Наибольший интерес из критических опытов Гоголя представляет появившаяся анонимно в 1-й книге Пушкинского «Современника» статья «О движении журнальной литературы в 1834 и 1835 годах». Свидетельством современного значения её может служить отзыв Белинского, который, разбирая в «Молве» первый No «Современника» и не зная, кому принадлежит статья, принял ее за profession de foi новой редакции и по ней судил о «духе и направлении» журнала. Передавая содержание статьи, Белинский считает «за долг сказать, что все эти суждения не только изложены резко, остро и ловко, но даже беспристрастно, и благородно». Последние эпитеты Белинский счел нужным прибавить в виду того, что «автор статьи не исключает из своей опалы ни одного журнала», т. е. и «Телескопа» с «Молвой». «И хотя», – прибавляет Белинский,– «его суждение и о нашем издании совсем не лестно для нас, но мы не видим в нем ни злонамеренности, ни зависти, ни даже несправедливости» (Белинский, Соч., по нашему изд. т. III, 4). Больше всего Белинского привел в восторг взгляд статьи на назначение журналистики, характеристика беспринципного паясничества Брамбеусовской «Библиотеки для чтения» и продажности «Сев. Пчелы». И это действительно лучшая часть статьи. Правда, тут не все могло казаться новым. Так, напр., Белинский совершенно справедливо говорил: «О Библиотеке для чтения» высказаны истины резкие и горькие для неё, но уже известные и многими еще прежде сказанные. Многими, положим, не многими, но самим Белинским действительно еще в конце 1834 г. в «Литературных мечтаниях» была сделана Брамбеусу страстная отповедь, в которую молодой критик вложил всю силу присущей ему способности возмущаться пошлостью и беспринципностью. Если мы, тем не менее, ставим Гоголю в особую заслугу протест против имевшей огромнейший успех «Библиотеки», то потому, что в частной переписке Гоголь давным-давно восстал против «брамбеусины», как он выразился в письме к Погодину (I, 273). В печати, и при том в очень смягченной форме, Гоголь выразил свое негодование только в 1836 году в разбираемой теперь статье. Но в письме в Погодину от 11 января 1834 г. все это было высказано тотчас после выхода первой же, столь поразившей публику, книжки «Библиотеки для чтения»:
«…под ногами у тебя валяется толстый дурак, т. е. первый No Смирдинской „Библиотеки“. Кстати о „Библиотеке“. Это довольно смешная история. Сенковский очень похож на старого пьяницу и забулдыжника, которого долго не решался впускать в кабак даже сам целовальник, но который, однако-ж, ворвался и бьет, очертя голову, сулеи, штофы, чарки и весь благородный препарат. Сословие, стоящее выше Брамбеусины, негодует на бесстыдство и наглость кабачного гуляки. Сословие, любящее приличие, гнушается и читает. Начальники отделений и директоры департаментов читают и надрывают бока от смеху. Офицеры читают и говорят: „С… сын, как хорошо пишет“. Помещики покупают и подписываются и, верно, будут читать. Одни мы, грешные, откладываем на запас для домашнего хозяйства» (I, 273).

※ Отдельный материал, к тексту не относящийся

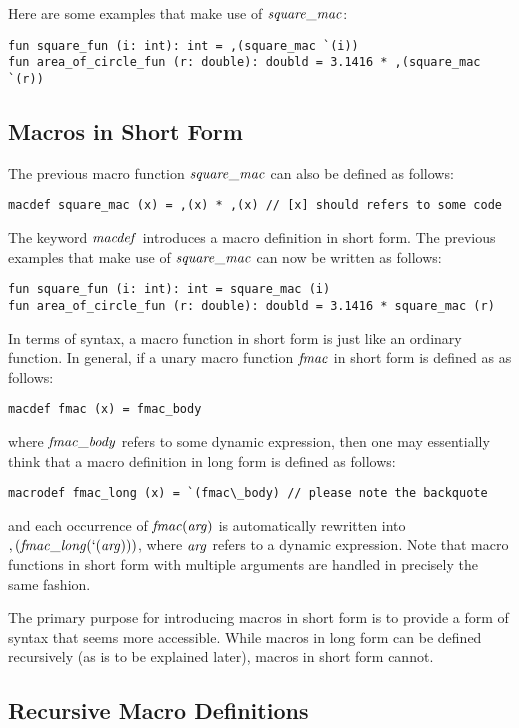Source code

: Here are some examples that make use of ${\it square\_mac}$:
\begin{verbatim}
fun square_fun (i: int): int = ,(square_mac `(i))
fun area_of_circle_fun (r: double): doubld = 3.1416 * ,(square_mac `(r))
\end{verbatim}

\subsection{Macros in Short Form}
The previous macro function ${\it square\_mac}$ can also be defined as
follows:
\begin{verbatim}
macdef square_mac (x) = ,(x) * ,(x) // [x] should refers to some code
\end{verbatim}

The keyword ${\it macdef}$ introduces a macro definition in short form.
The previous examples that make use of ${\it square\_mac}$ can now be
written as follows:
\begin{verbatim}
fun square_fun (i: int): int = square_mac (i)
fun area_of_circle_fun (r: double): doubld = 3.1416 * square_mac (r)
\end{verbatim}

In terms of syntax, a macro function in short form is just like an ordinary
function.  In general, if a unary macro function ${\it fmac}$ in short
form is defined as as follows:
\begin{verbatim}
macdef fmac (x) = fmac_body
\end{verbatim}
where ${\it fmac\_body}$ refers to some dynamic expression, then one may
essentially think that a macro definition in long form is defined as
follows:
\begin{verbatim}
macrodef fmac_long (x) = `(fmac\_body) // please note the backquote
\end{verbatim}
and each occurrence of ${\it fmac}({\it arg})$ is automatically rewritten
into $,({\it fmac\_long}(`({\it arg})))$, where ${\it arg}$ refers to a
dynamic expression. Note that macro functions in short form with multiple
arguments are handled in precisely the same fashion.

The primary purpose for introducing macros in short form is to provide a
form of syntax that seems more accessible. While macros in long form can be
defined recursively (as is to be explained later), macros in short form
cannot.

\subsection{Recursive Macro Definitions}



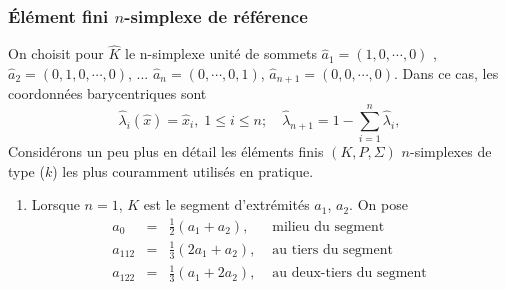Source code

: \documentclass{beamer}
\begin{document}
\begin{frame}
\frametitle{Élément fini $n$-simplexe de référence}

On choisit pour $\widehat{K}$ le n-simplexe unité de sommets 
$\hat{a}_1= (1 , 0, \cdots, 0)$ , $\hat{a}_2= (0,1 , 0, \cdots, 0)$, ... $\hat{a}_n= (0 , \cdots, 0,1)$, $\hat{a}_{n+1}= (0 , 0, \cdots, 0)$. Dans ce cas, les coordonnées barycentriques sont
\begin{equation}
\hat{\lambda}_i(\hat{x})=\hat{x}_i,\; 1\leq i\leq n;\quad \hat{\lambda}_{n+1}=1-\sum_{i=1}^n\hat{\lambda}_i,
\end{equation}
       Considérons un peu plus en détail les éléments finis $(K, P, \Sigma)$ $n$-simplexes de 
type ($k$) les plus couramment utilisés en pratique.
\begin{enumerate}
\item Lorsque $n=1$, $K$ est le segment d'extrémités $a_1$, $a_2$. On pose
\[\begin{array}{lcll}
a_{0}&=&\frac{1}{2}(a_1+a_2),&\mbox{ milieu du segment }\\
a_{112}&=&\frac{1}{3}(2a_1+a_2), & \mbox{ au tiers du segment }\\
a_{122}&=&\frac{1}{3}(a_1+2a_2), &  \mbox{ au deux-tiers du segment }
\end{array}
\]

\begin{center}
 \end{center}

\end{enumerate}
\end{frame}
\end{document}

По этой удивительно-меткой характеристике успеха Брамбеуса-Сенковского можно подумать, что Гоголь хотя и очень быстро и чутко, но все-таки отразил мнение кружков «стоящих выше Брамбеусины». Но в действительности, однако, Гоголю безусловно принадлежит честь первого определения литературной цены этого столь важного литературного явления тридцатых годов. Уже 20 февраля 1833 г., за год до выхода «Библиотеки», когда Брамбеус и имени еще никакого не имел, Гоголь писал Погодину:
«Читал-ли ты Смирдинское „Новоселье“? Для меня оно замечательно, тем, что здесь в первый раз показались в печати такие гадости, что читать мерзко. Прочти Брамбеуса: сколько тут и подлости, и вони, и всего» (I, 246).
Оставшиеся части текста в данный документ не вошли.